Intervention
The treatment aimed to improve the conservation conditions of the entire monument. Preventive operations aimed at removing the principal causes of deterioration, monitoring and maintenance programs were arranged alongside consolidation and surface cleaning operations.
Direct interventions carried out included preliminary cleaning, material consolidation, surface cleaning, filling of lacunae and lacunae integration in the paintings.
Consolidation of detached rock layers and re-adhesion of plaster layers to the support and to other plaster layers were among the first and most urgent treatments to be completed. Due to the severity of detachment in many areas, consolidation with hydraulic lime-based mortar was carried out very gradually, supporting areas that were close to collapse.
In order to increase the visibility of the paintings, which was seriously compromised by a thick layer of soot, two cycles of cleaning were carried out with the aim of selectively removing extraneous substances without affecting the painted layer.
The rock surfaces were cleaned with water containing a surfactant biocide, by brushing the surface and carrying out repeated rinsing.
Cleaning was carried out gradually on the frescoes. Once the first layer of soot had been removed, increased visibility of the paintings allowed for a deeper, localized clean. In order to remove the thicker soot residues and organic deposits a slightly alkaline solvent was brushed onto a double layer of cellulose sheets. The same solution was employed with a cellulose poultice to remove deposits that were incorporated in superficial carbonation.

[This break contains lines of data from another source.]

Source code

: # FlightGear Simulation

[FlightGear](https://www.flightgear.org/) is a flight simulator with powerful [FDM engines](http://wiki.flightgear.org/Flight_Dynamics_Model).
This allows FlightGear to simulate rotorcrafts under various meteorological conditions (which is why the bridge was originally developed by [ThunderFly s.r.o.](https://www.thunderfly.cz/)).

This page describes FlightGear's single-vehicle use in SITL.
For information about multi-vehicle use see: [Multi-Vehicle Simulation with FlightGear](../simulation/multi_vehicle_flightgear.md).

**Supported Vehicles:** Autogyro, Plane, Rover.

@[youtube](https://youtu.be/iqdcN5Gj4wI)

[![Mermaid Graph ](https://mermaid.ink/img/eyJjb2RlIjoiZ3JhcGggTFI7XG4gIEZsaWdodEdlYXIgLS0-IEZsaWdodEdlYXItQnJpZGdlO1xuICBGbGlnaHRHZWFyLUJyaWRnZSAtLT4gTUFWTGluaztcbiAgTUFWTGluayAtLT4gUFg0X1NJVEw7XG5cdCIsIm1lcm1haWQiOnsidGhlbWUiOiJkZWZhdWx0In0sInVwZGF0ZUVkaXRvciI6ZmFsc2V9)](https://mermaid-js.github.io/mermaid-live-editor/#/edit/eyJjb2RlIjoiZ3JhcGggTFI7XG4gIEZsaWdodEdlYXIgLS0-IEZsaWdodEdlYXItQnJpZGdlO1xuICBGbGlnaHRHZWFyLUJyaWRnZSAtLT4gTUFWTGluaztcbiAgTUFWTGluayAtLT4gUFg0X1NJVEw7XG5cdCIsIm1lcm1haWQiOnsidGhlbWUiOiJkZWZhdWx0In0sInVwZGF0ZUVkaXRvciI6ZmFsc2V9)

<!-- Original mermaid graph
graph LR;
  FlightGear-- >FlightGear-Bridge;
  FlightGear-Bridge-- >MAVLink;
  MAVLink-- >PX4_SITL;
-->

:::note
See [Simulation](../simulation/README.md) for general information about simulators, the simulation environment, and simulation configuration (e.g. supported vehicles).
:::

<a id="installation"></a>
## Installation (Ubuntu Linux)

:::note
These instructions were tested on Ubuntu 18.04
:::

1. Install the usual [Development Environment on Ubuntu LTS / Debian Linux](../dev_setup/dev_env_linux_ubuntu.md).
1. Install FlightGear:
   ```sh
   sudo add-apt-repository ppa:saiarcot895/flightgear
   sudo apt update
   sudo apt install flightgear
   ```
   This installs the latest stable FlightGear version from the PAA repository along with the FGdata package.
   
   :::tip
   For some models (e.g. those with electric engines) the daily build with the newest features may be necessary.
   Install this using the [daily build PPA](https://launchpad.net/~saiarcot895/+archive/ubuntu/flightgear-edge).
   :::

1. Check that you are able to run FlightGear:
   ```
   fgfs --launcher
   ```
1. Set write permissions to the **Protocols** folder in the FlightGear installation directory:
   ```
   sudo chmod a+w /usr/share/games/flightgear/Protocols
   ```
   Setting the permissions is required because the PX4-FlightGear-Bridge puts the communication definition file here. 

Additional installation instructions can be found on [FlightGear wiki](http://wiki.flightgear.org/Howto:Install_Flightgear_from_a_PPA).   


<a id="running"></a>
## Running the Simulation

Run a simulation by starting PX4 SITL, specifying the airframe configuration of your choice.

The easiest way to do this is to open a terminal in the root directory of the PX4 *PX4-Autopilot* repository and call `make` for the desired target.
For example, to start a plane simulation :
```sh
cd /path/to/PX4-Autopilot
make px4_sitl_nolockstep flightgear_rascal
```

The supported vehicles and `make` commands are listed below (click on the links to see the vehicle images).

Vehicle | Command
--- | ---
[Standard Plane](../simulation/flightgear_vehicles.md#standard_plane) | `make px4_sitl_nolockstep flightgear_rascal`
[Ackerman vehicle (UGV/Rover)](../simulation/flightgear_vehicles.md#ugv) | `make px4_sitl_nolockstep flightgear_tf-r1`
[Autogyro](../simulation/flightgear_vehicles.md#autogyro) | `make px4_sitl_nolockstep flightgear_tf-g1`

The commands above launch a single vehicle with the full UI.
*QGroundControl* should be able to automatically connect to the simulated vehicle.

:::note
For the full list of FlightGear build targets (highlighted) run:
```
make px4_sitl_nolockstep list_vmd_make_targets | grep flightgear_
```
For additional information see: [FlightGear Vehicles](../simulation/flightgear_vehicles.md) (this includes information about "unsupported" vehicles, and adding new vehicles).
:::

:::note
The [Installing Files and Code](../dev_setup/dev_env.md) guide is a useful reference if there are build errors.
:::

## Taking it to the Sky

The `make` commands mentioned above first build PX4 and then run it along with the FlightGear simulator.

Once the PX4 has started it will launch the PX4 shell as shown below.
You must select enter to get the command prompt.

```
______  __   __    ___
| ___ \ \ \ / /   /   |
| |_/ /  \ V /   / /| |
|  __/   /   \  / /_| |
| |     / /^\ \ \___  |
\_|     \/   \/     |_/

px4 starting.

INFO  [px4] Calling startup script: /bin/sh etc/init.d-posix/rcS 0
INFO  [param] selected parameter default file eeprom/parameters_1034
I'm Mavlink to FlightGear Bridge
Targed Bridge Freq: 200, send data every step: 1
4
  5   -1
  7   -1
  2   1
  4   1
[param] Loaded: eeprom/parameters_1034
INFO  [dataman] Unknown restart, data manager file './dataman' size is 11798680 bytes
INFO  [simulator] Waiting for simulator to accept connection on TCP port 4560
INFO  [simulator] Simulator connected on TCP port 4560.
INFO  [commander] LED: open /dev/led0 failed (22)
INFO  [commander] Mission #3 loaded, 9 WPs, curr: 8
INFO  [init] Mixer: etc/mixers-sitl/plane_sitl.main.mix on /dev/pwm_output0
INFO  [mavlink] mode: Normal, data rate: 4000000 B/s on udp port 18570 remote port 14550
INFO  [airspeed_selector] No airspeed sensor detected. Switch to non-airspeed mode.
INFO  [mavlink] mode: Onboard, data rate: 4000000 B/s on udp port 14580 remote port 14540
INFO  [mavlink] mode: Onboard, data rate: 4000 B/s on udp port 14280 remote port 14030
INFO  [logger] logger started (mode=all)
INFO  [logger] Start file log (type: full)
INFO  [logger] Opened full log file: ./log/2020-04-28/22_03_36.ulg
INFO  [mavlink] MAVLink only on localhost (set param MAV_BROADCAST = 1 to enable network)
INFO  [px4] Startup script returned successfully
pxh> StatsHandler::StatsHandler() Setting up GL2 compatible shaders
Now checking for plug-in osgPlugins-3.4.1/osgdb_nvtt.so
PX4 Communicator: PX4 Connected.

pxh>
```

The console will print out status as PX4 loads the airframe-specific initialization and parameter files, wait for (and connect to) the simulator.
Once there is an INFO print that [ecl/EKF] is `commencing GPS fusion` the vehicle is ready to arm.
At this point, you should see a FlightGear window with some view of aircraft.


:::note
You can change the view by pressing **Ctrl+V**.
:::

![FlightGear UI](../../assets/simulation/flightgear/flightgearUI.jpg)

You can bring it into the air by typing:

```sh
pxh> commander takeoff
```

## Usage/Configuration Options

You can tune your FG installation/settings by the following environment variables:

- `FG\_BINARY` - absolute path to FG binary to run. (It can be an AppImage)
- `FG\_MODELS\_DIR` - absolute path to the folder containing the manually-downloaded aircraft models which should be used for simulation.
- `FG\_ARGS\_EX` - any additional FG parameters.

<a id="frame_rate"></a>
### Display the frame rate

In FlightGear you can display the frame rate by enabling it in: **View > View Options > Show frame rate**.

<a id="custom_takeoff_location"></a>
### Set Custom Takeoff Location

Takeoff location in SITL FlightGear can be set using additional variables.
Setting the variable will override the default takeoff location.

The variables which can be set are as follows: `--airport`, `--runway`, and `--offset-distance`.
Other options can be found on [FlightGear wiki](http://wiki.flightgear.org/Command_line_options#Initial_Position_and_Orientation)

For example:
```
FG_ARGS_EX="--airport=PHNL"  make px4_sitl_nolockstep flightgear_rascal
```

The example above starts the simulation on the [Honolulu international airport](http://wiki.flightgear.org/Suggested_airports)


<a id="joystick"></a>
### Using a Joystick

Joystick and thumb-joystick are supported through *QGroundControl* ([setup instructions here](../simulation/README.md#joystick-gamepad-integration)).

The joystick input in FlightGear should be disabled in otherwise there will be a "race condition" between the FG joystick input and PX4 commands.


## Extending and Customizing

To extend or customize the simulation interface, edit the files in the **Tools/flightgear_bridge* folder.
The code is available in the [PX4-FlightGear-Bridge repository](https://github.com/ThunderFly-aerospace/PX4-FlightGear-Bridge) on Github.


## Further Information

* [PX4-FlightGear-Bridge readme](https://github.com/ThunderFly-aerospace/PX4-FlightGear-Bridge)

It is rare to find wall paintings that have been so severely damaged by detachment of the painted surfaces and by vandalism, to such an extent that the images and different historical phases are unrecognizable. The choice was therefore to restore the decorations’ legibility as far as possible, while respecting the monument’s history. Through a patient work of integration, carried out with watercolors, the fragments of surviving color have been linked to one another in order to recompose the whole. Although much of the iconography has been lost forever, it is now possible to distinguish the images, appreciate their stylistic qualities and attribute them to different phases of the monument’s history. The indelible, disfiguring graffiti that, until recently, were the only visible historical signs within the hypogeum, are now hidden to the viewer and may only be revealed through oblique lighting.